Citing evidence revealed by Wikileaks that showed collusion between top officials with Hillary Clinton’s presidential campaign and employees with national news organizations, and a report from the Media Research Center that found 89 percent of coverage by ABC, CBS and NBC of President Trump in his first 100 days was negative, NCPPR said Ford should demand more objectivity from the broadcast companies that depend on their advertising dollars.
“As hostility grows between the President and channels that report what he calls fake news, Ford exposes itself to reputational risk if it continues to affiliate with ethically-questionable news outlets,” said Justin Danhof, director of NCPPR’s Free Enterprise Project, in a question submitted to Ford executives during the shareholder meeting. “Many Ford owners and potential Ford customers, for example, support the President’s efforts to grow American manufacturing. Their purchasing decisions may be influenced by which outlets Ford supports with its paid advertising.
“Will you vow to use your power as an advertiser to push for increased objectivity among the media outlets with which you spend shareholder resources?” Danhof asked. “If that effort is rebuffed, will you withdraw advertisements from networks that many people, including the President, believe peddle fake news?”
In justifying its shareholder proposal, Danhof noted that Ford was among several companies that suspended advertising on Google’s platforms — including YouTube — because of potential offensive content. He said the move, in conjunction with other corporations such as Johnson & Johnson, Coca-Cola and Walmart, would have the effect of forcing Google to change its policies and clean up its users’ content.

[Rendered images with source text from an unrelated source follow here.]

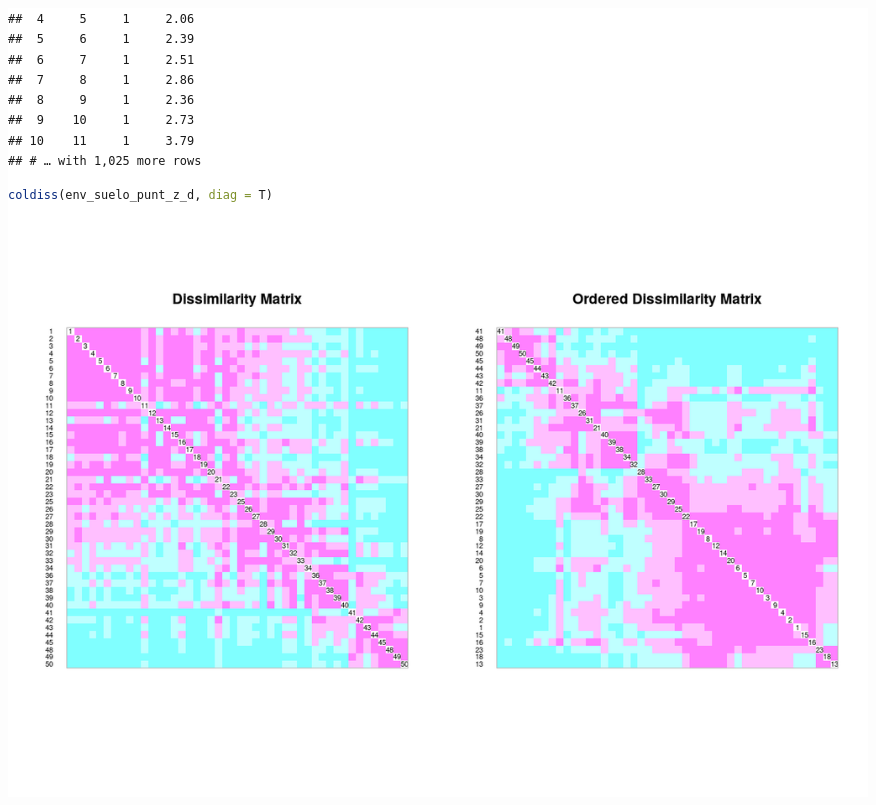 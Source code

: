     ##  4     5     1     2.06
    ##  5     6     1     2.39
    ##  6     7     1     2.51
    ##  7     8     1     2.86
    ##  8     9     1     2.36
    ##  9    10     1     2.73
    ## 10    11     1     3.79
    ## # … with 1,025 more rows

``` r
coldiss(env_suelo_punt_z_d, diag = T)
```

![](solo_util_para_piperaceae_medicion_asociacion_2_modo_Q_files/figure-gfm/unnamed-chunk-14-1.png)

But NCPPR reported that Ford’s general counsel, Bradley Gayton, rebuffed their request with what seemed to be a “canned answer.”
“Ford advertises on a range of programming to reach our customers,” Gayton responded. “I think it’s commonly understood Ford doesn’t control or endorse political views of any media outlet which we advertise on. The purpose of advertising is to inform consumers of our great products and services, and we think the public really does understand that advertising via certain media outlets does not translate into an endorsement of such outlets’ views.
“Potential buyers represent a range of views,” he added, “and our goal is really to call all of them our customers.”
Danhof called that answer a dodge, in light of how the company handled its relationship with Google. He said by not evaluating how its advertising affiliation with news networks that deliver slanted — and sometimes false — coverage favoring only one side of the political spectrum, that Ford risks alienating a large segment of their potential customers.
“If Ford is not evaluating the way that President Trump and the media are interacting, it’s derelict in its duty,” said Danhof. “As those two factions seem to become further entrenched, with the press giving exceedingly negative coverage of the White House and President Trump calling some media outlets ‘fake’ news and enemies of the American people, Ford finds itself in danger of losing customers that equate the company’s brand with press attacks on the President.”
This morning Ford announced it would cut 10 percent of its salaried workforce in North America and Asia, blaming slowing U.S. sales.
“Ford executives surely know that the company has great influence over those [media] outlets on which it chooses to use to spend advertising dollars,” Danhof said. “When it comes to media platforms, Ford executives signaled today that they are shirking their responsibility and power.”